> What is being asked: Read the lines below. Copy out any that hold the string "Download".

> Exercise materials:
::::::::
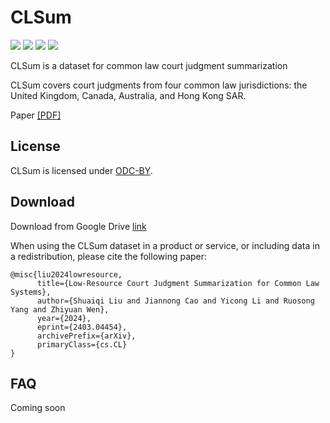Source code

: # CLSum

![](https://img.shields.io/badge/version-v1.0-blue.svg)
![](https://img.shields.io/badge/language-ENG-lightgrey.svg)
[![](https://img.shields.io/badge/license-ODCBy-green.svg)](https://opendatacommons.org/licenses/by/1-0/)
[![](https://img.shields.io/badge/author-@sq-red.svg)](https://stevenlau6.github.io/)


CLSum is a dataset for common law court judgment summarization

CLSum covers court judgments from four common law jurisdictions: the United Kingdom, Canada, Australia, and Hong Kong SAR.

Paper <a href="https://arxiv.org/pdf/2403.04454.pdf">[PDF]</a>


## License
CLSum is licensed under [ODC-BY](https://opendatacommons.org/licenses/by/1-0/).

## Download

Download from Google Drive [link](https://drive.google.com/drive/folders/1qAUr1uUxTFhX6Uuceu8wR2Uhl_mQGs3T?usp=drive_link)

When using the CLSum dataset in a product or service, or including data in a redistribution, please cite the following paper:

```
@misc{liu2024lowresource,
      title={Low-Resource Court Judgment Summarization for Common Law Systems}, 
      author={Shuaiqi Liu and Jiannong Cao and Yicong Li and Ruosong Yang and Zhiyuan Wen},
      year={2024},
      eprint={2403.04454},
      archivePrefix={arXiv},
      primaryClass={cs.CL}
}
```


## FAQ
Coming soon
::::::::
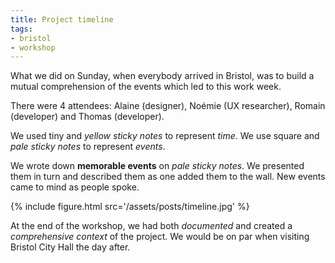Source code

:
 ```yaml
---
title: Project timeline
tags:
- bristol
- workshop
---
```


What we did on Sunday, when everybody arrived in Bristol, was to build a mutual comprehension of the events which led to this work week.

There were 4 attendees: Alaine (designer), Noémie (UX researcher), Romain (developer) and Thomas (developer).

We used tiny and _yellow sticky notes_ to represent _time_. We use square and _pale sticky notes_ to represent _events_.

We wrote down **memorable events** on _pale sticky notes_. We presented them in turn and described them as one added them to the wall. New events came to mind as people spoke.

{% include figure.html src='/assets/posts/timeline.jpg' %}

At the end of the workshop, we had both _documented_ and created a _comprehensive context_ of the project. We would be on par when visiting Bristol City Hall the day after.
::::::::
> Completed exercise:
## Download
Download from Google Drive [link](https://drive.google.com/drive/folders/1qAUr1uUxTFhX6Uuceu8wR2Uhl_mQGs3T?usp=drive_link)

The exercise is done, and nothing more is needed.